The departure of Fairies is here attributed to the abolition of monkery: Chaucer has, with equal humour, assigned a cause the very reverse, in his " Wife of Bath's Tale."

"In olde dayes of the King Artour, Of which that Bretons speken gret honour, All was this lond fulfilled of faerie; The elf-quene, with hire joly compagnie Danced ful oft in many a grene mede.

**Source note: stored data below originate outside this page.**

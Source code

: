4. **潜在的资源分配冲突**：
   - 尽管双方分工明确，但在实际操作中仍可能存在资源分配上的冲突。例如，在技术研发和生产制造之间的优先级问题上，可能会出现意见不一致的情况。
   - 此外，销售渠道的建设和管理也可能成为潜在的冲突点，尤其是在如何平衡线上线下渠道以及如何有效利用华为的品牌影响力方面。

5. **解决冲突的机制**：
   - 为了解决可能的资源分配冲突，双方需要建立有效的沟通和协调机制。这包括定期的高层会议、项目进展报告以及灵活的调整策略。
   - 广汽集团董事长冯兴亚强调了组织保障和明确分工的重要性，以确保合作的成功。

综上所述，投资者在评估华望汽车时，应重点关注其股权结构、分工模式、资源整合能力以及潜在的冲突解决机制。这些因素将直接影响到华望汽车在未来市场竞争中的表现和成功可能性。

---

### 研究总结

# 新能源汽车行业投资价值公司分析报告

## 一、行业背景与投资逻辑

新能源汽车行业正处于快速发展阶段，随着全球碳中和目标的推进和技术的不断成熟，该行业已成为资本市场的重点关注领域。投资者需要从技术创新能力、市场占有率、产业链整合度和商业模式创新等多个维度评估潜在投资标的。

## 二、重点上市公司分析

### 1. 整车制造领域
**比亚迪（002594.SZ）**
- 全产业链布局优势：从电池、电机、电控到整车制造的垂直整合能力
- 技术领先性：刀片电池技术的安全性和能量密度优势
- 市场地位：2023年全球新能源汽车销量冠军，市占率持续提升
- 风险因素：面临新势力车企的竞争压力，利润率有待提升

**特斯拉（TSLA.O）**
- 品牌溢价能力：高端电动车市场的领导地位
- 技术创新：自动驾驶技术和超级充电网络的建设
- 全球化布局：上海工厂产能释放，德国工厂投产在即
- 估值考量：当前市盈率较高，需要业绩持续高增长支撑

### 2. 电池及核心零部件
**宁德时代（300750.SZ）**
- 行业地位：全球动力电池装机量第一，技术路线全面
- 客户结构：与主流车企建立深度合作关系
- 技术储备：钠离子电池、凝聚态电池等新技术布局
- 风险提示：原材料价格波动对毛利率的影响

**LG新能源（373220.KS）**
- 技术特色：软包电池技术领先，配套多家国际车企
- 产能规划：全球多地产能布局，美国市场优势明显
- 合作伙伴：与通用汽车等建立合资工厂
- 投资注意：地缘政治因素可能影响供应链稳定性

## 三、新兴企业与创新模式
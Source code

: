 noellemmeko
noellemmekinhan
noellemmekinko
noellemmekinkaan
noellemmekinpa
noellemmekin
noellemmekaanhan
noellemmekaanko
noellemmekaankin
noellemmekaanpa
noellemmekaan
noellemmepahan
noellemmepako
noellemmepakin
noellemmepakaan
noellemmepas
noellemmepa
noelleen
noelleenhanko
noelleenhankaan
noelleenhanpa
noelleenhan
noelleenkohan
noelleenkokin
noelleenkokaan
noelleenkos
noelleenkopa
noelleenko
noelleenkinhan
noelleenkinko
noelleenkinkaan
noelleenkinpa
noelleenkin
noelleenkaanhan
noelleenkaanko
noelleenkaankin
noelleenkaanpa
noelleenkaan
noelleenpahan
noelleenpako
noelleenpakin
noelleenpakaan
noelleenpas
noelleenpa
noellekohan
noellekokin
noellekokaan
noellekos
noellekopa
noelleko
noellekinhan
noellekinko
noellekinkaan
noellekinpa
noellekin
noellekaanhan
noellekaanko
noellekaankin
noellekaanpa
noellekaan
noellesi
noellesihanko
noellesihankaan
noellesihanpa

This was the old opinion as I rede; I speke of many hundred yeres ago; But now can no man see non elves mo, For now the grete charitee and prayeres Of limitoures and other holy freres, That serchen every land and every streme, As thikke as motes in the sonne beme,

Blissing halles, chambres, kichenes, and boures,

Citees and burghes, castles high, and toures,
Thropes and bernes, shepenes and dairies,
This maketh that ther ben no faeries:
For ther as wont to walken was an elf,
Ther walketh now the limitour himself,
In undermeles and in morweninges,
And sayth his Matines and his holy thinges,
As he goth in his limitatioun.
Women may now go safely up and doun,
In every bush, and under every tree,
Ther is non other incubus but he,
And he ne will don hem no dishonour."
Tyrwhitt's Chaucer, I. p. 255.

Dr. Richard Corbet, having been bishop of Oxford about three years, and afterwards as long bishop of Norwich, died in 1635, ætat 52.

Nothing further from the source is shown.